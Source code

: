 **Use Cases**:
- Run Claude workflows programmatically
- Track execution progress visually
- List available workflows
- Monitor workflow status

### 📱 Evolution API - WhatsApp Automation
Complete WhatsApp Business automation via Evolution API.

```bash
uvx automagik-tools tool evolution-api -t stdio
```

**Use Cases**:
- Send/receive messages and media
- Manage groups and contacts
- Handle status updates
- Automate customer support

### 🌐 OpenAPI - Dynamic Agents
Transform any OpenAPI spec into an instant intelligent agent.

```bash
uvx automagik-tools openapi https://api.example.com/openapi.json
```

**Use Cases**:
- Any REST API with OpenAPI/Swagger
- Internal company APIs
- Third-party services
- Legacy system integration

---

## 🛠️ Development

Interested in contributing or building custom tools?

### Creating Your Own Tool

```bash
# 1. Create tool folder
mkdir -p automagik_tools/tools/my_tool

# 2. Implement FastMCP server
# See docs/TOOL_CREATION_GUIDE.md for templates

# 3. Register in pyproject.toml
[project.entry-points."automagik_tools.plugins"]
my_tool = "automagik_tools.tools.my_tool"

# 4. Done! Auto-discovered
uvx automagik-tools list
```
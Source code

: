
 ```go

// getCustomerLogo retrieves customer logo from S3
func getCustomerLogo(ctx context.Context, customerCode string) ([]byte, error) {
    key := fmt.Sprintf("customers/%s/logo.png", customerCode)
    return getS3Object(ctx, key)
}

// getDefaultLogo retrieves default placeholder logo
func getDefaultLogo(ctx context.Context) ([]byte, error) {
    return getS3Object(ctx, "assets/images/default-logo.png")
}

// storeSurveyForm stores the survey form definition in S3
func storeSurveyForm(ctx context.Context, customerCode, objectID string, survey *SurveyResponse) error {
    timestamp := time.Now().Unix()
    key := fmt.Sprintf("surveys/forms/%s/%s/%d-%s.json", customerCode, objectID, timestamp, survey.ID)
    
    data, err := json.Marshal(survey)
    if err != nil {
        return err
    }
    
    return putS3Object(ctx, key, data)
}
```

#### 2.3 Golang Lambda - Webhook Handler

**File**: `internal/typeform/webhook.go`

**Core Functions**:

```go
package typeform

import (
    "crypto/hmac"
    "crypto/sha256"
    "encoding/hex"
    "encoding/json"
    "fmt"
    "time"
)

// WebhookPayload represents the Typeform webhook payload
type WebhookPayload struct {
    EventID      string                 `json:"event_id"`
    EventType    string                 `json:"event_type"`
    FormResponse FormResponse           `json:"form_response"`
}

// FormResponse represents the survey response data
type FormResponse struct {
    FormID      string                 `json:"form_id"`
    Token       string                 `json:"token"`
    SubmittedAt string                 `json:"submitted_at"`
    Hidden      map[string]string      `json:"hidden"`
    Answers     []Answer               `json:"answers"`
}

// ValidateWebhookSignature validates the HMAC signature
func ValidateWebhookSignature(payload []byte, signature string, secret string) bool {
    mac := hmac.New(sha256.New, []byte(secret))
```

*-*-*

PROMPT:
Write out every line of the records exactly.

ANSWER TO THIS PROBLEM:
Source code

: **Use Cases**:
- Run Claude workflows programmatically
- Track execution progress visually
- List available workflows
- Monitor workflow status

### 📱 Evolution API - WhatsApp Automation
Complete WhatsApp Business automation via Evolution API.

```bash
uvx automagik-tools tool evolution-api -t stdio
```

**Use Cases**:
- Send/receive messages and media
- Manage groups and contacts
- Handle status updates
- Automate customer support

### 🌐 OpenAPI - Dynamic Agents
Transform any OpenAPI spec into an instant intelligent agent.

```bash
uvx automagik-tools openapi https://api.example.com/openapi.json
```

**Use Cases**:
- Any REST API with OpenAPI/Swagger
- Internal company APIs
- Third-party services
- Legacy system integration

---

## 🛠️ Development

Interested in contributing or building custom tools?

### Creating Your Own Tool

```bash
# 1. Create tool folder
mkdir -p automagik_tools/tools/my_tool

# 2. Implement FastMCP server
# See docs/TOOL_CREATION_GUIDE.md for templates

# 3. Register in pyproject.toml
[project.entry-points."automagik_tools.plugins"]
my_tool = "automagik_tools.tools.my_tool"

# 4. Done! Auto-discovered
uvx automagik-tools list
```
Source code

:
 ```go

// getCustomerLogo retrieves customer logo from S3
func getCustomerLogo(ctx context.Context, customerCode string) ([]byte, error) {
    key := fmt.Sprintf("customers/%s/logo.png", customerCode)
    return getS3Object(ctx, key)
}

// getDefaultLogo retrieves default placeholder logo
func getDefaultLogo(ctx context.Context) ([]byte, error) {
    return getS3Object(ctx, "assets/images/default-logo.png")
}

// storeSurveyForm stores the survey form definition in S3
func storeSurveyForm(ctx context.Context, customerCode, objectID string, survey *SurveyResponse) error {
    timestamp := time.Now().Unix()
    key := fmt.Sprintf("surveys/forms/%s/%s/%d-%s.json", customerCode, objectID, timestamp, survey.ID)
    
    data, err := json.Marshal(survey)
    if err != nil {
        return err
    }
    
    return putS3Object(ctx, key, data)
}
```

#### 2.3 Golang Lambda - Webhook Handler

**File**: `internal/typeform/webhook.go`

**Core Functions**:

```go
package typeform

import (
    "crypto/hmac"
    "crypto/sha256"
    "encoding/hex"
    "encoding/json"
    "fmt"
    "time"
)

// WebhookPayload represents the Typeform webhook payload
type WebhookPayload struct {
    EventID      string                 `json:"event_id"`
    EventType    string                 `json:"event_type"`
    FormResponse FormResponse           `json:"form_response"`
}

// FormResponse represents the survey response data
type FormResponse struct {
    FormID      string                 `json:"form_id"`
    Token       string                 `json:"token"`
    SubmittedAt string                 `json:"submitted_at"`
    Hidden      map[string]string      `json:"hidden"`
    Answers     []Answer               `json:"answers"`
}

// ValidateWebhookSignature validates the HMAC signature
func ValidateWebhookSignature(payload []byte, signature string, secret string) bool {
    mac := hmac.New(sha256.New, []byte(secret))
```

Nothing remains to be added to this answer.